Several other vendors will have booths set up on the Fishing Center docks, including Park Place Jewelers, Costa, Huk and LuLaRoe. A truck selling SnoBall frozen ice treats will also be on site.
Prize money will be awarded to the first-, second- and third-heaviest single tuna and the largest total catch weight.
Each boat may weigh up to five fish per day to compete for a two-day total pound catch.
Prizes will be awarded for first, second and third place in the Park Place Jewelers Ladies Division. A $1,500 award will be presented to the female angler who catches the largest tuna. Prizes of $1,000 and $500 will be distributed to second and third place, respectively.
A Junior Angler division is available for those 16 and younger. The winner will receive $1,000. Cash prizes of $500 and $250 will be presented to junior anglers who land the second- and third-heaviest fish.
There will also be prize money of $2,500, $1,000 and $500 for the first-, second- and third-largest dolphin.
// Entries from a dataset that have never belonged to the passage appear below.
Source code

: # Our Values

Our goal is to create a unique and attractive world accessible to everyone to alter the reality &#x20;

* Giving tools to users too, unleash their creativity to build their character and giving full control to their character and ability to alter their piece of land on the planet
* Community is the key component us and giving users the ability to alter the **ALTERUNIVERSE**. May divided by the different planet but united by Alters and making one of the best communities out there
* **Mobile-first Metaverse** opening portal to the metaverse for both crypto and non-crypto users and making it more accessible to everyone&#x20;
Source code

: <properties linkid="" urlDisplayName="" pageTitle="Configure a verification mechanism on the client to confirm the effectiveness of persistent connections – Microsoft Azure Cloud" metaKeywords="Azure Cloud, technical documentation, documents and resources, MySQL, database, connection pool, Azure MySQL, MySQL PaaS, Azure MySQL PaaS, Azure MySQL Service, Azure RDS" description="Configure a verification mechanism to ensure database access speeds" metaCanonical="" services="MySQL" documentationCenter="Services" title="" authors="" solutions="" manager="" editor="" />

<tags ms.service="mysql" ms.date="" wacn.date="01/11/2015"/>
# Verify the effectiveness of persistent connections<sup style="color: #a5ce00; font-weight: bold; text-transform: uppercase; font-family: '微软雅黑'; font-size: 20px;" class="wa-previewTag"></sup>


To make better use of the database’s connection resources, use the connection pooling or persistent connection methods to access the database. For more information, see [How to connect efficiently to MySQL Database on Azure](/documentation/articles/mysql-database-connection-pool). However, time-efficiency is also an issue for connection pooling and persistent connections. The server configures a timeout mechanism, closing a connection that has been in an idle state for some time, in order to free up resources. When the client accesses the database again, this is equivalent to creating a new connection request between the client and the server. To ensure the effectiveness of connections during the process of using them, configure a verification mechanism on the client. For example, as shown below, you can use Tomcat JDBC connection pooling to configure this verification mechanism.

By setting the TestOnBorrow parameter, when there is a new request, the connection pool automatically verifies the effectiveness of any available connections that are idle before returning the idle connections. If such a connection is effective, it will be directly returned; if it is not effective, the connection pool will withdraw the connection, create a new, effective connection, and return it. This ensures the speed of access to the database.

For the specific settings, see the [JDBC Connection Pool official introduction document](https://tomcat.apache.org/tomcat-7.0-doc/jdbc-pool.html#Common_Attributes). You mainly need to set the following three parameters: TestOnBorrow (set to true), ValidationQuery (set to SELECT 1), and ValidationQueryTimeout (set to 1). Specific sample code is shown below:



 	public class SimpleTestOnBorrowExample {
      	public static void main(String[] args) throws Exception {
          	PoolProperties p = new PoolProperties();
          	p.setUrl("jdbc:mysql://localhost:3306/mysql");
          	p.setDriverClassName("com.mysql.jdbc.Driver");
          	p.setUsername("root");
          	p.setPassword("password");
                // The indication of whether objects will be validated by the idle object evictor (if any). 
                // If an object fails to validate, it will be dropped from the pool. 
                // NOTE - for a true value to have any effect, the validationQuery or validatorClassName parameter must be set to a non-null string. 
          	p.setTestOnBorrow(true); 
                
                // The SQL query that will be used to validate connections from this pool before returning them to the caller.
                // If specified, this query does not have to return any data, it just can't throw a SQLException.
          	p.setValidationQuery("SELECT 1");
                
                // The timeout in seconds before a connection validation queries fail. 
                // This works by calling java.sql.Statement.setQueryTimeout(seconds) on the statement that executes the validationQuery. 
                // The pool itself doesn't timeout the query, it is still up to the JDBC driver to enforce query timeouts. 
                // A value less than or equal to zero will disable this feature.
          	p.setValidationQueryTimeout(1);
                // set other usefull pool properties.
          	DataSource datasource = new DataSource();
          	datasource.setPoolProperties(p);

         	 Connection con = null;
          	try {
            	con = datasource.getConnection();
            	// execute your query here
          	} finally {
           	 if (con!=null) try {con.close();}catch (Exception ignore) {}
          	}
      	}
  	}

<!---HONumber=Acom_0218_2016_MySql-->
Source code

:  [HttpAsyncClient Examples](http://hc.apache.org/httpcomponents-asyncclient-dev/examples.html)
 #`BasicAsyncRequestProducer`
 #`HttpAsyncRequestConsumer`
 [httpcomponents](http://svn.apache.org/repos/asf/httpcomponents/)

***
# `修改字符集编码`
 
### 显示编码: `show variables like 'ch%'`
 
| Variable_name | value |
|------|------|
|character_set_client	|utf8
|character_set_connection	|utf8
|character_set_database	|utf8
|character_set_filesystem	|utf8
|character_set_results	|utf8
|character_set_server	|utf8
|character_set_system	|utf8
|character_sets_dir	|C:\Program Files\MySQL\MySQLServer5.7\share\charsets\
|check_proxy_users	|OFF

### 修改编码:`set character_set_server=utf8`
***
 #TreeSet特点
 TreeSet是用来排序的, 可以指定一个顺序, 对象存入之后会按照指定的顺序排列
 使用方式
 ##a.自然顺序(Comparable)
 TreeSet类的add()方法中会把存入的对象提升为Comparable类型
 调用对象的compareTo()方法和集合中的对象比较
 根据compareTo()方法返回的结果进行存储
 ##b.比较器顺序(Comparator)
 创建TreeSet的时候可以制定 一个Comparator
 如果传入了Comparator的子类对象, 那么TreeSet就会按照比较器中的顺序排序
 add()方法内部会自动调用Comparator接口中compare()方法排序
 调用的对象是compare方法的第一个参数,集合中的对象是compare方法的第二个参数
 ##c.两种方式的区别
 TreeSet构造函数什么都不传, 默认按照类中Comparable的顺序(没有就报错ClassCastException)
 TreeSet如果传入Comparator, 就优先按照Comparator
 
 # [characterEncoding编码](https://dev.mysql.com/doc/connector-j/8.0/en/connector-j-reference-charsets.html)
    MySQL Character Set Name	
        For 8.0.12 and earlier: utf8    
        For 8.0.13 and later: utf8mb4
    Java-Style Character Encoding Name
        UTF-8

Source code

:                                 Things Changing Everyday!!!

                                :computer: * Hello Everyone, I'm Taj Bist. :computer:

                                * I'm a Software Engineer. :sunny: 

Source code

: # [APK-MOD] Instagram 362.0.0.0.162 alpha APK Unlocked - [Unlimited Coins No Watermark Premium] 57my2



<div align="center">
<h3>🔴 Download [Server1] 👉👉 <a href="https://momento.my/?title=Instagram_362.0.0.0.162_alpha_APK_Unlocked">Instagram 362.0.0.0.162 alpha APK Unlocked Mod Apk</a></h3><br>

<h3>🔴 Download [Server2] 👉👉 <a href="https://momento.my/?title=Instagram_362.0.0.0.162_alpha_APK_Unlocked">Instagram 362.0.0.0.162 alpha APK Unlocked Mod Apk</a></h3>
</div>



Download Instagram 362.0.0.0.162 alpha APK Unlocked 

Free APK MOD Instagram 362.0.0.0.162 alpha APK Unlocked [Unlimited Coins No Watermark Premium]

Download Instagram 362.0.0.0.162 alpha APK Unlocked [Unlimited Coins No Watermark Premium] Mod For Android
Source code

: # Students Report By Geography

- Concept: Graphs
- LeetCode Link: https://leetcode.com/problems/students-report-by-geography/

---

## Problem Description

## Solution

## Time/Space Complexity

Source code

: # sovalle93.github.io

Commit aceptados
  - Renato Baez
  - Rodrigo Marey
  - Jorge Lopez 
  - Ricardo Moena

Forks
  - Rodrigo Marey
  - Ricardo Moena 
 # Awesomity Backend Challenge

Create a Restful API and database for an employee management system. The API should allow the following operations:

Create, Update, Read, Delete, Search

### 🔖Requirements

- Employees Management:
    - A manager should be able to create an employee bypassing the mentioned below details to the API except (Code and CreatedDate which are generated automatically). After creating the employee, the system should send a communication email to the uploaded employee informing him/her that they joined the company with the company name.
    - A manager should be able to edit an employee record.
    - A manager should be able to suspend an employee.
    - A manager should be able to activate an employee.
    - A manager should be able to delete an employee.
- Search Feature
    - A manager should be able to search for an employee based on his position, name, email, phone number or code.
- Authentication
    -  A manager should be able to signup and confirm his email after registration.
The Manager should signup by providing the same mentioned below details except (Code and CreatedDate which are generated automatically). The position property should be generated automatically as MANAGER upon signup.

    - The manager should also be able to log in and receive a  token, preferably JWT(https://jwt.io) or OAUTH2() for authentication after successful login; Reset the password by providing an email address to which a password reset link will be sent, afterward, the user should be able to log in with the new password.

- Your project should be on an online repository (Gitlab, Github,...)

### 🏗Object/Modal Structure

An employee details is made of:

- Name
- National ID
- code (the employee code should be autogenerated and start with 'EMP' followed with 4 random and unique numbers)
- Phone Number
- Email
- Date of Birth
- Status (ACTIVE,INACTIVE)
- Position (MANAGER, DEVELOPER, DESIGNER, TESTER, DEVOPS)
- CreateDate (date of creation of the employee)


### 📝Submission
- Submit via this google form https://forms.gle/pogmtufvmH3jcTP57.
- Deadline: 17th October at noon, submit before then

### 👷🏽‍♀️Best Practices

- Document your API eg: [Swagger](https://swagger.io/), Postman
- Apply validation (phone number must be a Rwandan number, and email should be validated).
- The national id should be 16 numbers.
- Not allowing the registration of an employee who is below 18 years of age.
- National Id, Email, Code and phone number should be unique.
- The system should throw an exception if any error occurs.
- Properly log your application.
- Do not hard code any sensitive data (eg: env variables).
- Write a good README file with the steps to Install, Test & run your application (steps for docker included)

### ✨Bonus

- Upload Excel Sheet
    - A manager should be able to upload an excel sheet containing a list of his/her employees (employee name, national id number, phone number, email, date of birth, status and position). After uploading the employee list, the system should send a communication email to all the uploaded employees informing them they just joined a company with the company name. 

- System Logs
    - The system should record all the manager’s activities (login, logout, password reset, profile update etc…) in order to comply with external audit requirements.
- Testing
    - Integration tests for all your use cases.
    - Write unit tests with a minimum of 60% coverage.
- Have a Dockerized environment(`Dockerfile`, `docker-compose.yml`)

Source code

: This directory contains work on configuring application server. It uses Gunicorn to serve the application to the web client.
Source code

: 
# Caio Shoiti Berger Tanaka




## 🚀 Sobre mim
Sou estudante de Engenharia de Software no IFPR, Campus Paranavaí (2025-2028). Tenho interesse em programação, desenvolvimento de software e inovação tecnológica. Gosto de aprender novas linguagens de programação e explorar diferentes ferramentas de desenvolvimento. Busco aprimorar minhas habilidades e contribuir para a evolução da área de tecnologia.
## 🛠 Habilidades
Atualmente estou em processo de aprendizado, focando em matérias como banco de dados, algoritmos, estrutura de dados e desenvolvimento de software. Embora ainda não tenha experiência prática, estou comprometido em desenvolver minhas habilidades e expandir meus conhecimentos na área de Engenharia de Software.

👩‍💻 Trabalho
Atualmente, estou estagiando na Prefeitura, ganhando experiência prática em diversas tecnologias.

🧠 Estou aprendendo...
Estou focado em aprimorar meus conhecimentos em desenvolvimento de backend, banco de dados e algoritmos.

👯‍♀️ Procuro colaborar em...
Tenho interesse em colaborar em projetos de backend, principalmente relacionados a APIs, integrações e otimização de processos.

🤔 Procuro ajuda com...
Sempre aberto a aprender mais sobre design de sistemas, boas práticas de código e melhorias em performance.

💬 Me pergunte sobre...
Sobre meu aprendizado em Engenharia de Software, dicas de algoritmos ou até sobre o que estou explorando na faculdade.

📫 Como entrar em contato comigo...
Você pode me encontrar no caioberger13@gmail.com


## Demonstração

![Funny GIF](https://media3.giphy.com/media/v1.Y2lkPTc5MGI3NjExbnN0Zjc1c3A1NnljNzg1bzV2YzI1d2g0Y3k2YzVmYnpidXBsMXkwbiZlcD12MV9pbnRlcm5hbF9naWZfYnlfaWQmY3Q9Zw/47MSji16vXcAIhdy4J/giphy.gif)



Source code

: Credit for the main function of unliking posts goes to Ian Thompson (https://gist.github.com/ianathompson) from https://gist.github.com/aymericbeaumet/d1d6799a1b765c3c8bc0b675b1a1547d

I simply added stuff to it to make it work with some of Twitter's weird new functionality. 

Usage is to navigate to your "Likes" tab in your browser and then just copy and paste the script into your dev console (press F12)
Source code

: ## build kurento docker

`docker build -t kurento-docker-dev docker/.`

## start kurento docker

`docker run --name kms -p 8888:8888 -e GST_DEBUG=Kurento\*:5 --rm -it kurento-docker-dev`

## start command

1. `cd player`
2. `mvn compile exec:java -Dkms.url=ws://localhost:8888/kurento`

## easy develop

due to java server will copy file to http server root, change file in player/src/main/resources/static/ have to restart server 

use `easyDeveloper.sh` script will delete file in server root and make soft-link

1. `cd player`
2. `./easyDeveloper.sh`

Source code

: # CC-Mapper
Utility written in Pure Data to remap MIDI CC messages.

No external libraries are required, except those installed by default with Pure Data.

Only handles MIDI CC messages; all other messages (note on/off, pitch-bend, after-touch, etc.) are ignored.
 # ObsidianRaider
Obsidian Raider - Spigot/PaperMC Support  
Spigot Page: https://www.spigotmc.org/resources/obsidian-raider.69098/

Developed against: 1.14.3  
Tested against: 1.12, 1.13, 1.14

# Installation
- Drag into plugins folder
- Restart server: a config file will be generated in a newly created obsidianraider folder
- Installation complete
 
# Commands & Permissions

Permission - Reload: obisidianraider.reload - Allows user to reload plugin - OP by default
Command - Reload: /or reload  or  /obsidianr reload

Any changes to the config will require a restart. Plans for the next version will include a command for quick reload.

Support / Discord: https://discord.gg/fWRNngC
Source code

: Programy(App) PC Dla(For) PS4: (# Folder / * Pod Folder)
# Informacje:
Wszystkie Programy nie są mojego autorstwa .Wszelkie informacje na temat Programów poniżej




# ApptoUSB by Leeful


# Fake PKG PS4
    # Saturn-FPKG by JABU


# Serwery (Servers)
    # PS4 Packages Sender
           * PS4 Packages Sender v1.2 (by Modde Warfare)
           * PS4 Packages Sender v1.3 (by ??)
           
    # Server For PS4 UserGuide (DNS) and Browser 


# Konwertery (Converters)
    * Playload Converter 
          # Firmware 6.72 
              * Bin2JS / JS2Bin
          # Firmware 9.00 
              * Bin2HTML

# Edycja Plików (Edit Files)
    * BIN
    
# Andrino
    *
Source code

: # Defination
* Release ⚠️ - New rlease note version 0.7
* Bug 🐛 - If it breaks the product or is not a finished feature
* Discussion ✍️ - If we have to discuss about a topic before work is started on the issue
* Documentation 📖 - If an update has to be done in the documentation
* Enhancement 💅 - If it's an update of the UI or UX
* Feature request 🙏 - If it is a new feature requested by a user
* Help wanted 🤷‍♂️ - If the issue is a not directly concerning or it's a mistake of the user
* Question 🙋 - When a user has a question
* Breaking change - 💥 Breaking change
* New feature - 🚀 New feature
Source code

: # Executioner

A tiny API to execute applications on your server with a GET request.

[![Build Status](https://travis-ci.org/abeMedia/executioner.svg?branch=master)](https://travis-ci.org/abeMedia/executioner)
Since several wahoo have been caught during the tournament over the years, organizers added a division for the fish in 2016. Prize money will also be presented this year.
There will be free parking during weigh-ins in the West Ocean City Park & Ride. Free shuttles to and from the Fishing Center and Park & Ride will be available during weigh-ins.
For more information about the Tuna Tournament, call 410-213-1121 or visit www.octunatournament.com.
The 2018 Ocean City Tuna Tournament saw a big jump in participation and prize money awarded compared to the 2017 competition.
In 2017, 88 boats entered into the competition and more than $785,000 was distributed to the winners. For the 31st annual tournament in 2018, 104 boats registered and over $857,600 was paid out.
Sam Thorpe landed the largest tuna of the 2018 tournament – a 144-pound bluefin. Thorpe and his Playmate teammates were awarded $328,960. A majority of that money – $198,000 – came from the Level H Pro Tuna Jackpot.
Goin’ In Deep earned first place in the Heaviest Stringer Weight Division last year, with a total of 325 pounds. The team received a check for $237,438. A large portion of that money – $117,000 – came from the Level G Heaviest Stringer Jackpot. Fifty-two out of 104 boats registered for the calcutta.